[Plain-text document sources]
######
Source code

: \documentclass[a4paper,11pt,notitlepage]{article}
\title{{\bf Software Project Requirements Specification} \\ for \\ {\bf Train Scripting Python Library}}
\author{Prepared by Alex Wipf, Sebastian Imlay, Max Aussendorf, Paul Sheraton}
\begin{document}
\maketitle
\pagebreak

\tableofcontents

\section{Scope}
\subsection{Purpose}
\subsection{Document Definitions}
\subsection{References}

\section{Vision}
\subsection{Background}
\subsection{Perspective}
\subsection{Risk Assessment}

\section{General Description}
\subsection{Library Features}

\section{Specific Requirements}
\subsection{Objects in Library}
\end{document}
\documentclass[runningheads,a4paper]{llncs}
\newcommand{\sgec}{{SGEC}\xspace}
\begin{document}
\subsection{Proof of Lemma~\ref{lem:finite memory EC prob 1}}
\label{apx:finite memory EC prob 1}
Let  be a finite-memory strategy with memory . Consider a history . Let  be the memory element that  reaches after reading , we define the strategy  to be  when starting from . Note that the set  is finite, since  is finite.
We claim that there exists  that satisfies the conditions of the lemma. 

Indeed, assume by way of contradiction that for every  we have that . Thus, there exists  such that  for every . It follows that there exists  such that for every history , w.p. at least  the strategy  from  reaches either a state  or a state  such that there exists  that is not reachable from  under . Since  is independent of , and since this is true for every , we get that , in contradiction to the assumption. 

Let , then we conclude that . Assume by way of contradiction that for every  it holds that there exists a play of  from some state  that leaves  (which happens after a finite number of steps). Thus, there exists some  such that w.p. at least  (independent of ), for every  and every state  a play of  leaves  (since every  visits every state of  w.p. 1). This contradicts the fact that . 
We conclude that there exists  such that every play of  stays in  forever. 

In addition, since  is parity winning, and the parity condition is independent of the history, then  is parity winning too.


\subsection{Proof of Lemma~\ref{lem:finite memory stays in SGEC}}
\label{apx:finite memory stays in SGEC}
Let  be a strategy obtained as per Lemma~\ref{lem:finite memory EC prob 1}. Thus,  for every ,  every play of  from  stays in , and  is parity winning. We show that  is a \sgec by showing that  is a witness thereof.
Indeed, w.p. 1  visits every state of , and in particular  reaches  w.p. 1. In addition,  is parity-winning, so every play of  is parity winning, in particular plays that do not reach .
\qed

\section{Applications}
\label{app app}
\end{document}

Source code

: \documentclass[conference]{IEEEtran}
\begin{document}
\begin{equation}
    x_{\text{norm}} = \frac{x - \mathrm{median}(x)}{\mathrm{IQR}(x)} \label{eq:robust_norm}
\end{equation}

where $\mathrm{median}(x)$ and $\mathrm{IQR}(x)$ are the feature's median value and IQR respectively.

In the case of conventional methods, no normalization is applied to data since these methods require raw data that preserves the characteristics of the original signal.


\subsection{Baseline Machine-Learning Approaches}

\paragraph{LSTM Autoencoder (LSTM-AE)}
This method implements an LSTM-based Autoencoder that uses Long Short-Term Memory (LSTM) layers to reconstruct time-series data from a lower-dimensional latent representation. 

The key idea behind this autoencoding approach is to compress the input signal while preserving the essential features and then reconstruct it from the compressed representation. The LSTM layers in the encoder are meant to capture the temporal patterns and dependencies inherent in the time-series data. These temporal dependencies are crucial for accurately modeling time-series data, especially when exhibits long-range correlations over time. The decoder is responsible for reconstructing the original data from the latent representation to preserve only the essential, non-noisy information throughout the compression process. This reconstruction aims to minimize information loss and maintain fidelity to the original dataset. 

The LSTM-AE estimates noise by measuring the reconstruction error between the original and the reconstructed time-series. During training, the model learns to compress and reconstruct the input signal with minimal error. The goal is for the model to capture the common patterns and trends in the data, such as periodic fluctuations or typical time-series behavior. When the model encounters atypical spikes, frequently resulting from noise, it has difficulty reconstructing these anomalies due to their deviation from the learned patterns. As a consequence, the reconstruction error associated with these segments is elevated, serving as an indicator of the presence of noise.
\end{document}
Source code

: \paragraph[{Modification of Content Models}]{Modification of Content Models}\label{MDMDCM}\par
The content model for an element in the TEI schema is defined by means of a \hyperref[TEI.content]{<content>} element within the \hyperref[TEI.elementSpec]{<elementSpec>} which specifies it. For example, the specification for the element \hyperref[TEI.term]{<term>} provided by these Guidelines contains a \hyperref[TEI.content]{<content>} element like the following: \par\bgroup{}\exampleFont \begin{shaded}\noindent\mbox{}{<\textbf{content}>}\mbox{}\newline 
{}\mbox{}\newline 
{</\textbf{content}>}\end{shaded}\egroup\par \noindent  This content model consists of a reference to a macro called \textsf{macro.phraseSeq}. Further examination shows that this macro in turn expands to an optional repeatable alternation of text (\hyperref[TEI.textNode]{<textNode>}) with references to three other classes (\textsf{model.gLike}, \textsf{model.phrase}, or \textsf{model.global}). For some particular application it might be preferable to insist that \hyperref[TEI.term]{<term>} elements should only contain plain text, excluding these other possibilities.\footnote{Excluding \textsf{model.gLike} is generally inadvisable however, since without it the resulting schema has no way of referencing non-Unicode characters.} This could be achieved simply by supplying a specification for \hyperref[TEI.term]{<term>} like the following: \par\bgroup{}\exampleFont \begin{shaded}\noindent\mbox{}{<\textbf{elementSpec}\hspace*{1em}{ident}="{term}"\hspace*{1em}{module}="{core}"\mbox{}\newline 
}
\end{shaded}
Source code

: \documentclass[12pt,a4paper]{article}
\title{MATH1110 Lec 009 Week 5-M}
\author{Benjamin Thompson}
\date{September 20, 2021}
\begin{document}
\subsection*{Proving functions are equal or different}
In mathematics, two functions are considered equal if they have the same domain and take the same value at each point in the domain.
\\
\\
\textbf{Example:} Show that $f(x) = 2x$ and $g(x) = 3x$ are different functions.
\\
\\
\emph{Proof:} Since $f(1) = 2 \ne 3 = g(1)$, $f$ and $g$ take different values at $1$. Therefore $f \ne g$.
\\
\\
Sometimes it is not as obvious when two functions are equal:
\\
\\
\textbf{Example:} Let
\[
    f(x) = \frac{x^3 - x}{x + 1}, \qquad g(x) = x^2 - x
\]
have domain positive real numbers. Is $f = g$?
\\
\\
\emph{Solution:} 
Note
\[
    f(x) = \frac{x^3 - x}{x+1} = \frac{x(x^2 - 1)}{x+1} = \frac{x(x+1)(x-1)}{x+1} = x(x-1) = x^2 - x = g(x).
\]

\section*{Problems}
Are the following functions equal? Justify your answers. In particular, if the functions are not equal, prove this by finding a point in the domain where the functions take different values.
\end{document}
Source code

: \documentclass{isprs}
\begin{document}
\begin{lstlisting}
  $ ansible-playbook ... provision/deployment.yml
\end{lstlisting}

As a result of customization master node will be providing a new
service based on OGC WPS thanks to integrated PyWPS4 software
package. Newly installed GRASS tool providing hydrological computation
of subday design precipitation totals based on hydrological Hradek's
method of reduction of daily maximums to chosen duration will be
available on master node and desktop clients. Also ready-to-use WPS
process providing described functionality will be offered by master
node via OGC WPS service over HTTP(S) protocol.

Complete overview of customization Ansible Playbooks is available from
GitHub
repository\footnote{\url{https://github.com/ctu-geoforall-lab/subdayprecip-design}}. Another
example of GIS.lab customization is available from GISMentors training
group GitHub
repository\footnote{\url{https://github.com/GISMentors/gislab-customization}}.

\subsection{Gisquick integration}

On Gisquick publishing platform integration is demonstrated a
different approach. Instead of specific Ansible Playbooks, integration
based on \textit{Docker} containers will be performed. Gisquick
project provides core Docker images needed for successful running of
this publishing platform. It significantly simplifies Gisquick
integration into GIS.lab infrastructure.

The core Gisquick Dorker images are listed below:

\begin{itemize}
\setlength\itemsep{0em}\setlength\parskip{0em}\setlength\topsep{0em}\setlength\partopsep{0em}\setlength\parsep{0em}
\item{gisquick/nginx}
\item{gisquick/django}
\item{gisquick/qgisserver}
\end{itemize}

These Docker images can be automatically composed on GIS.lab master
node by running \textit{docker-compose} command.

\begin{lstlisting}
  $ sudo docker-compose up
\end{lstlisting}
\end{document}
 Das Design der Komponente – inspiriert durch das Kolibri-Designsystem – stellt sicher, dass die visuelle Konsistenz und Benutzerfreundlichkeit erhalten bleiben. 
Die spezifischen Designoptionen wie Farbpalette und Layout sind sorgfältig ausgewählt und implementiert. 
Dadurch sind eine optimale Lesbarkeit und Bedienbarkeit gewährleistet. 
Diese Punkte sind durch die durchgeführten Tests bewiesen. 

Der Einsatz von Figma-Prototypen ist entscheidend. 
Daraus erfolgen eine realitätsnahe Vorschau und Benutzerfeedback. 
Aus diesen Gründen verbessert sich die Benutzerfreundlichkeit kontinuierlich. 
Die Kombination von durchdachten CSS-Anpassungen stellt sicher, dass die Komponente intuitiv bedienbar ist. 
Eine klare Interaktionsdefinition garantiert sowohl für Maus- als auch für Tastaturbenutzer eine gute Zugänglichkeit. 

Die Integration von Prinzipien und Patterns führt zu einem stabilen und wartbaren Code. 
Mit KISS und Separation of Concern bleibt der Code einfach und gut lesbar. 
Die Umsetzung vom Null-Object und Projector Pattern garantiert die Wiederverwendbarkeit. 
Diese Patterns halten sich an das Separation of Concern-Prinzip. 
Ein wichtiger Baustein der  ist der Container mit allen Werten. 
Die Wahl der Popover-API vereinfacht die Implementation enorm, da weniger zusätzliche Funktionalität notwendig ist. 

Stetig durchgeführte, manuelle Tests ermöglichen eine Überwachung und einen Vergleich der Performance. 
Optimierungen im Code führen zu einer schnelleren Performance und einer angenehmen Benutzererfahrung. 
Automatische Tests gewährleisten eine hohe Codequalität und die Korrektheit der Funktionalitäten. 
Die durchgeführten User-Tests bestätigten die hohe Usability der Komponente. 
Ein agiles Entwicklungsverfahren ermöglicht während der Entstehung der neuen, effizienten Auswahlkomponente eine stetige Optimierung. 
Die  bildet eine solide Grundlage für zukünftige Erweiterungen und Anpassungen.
######
* [Your task]
Copy every line from the records above that contains the string "Thus".

* [Response to the task]
Indeed, assume by way of contradiction that for every  we have that . Thus, there exists  such that  for every . It follows that there exists  such that for every history , w.p. at least  the strategy  from  reaches either a state  or a state  such that there exists  that is not reachable from  under . Since  is independent of , and since this is true for every , we get that , in contradiction to the assumption. 
Let , then we conclude that . Assume by way of contradiction that for every  it holds that there exists a play of  from some state  that leaves  (which happens after a finite number of steps). Thus, there exists some  such that w.p. at least  (independent of ), for every  and every state  a play of  leaves  (since every  visits every state of  w.p. 1). This contradicts the fact that . 
Let  be a strategy obtained as per Lemma~\ref{lem:finite memory EC prob 1}. Thus,  for every ,  every play of  from  stays in , and  is parity winning. We show that  is a \sgec by showing that  is a witness thereof.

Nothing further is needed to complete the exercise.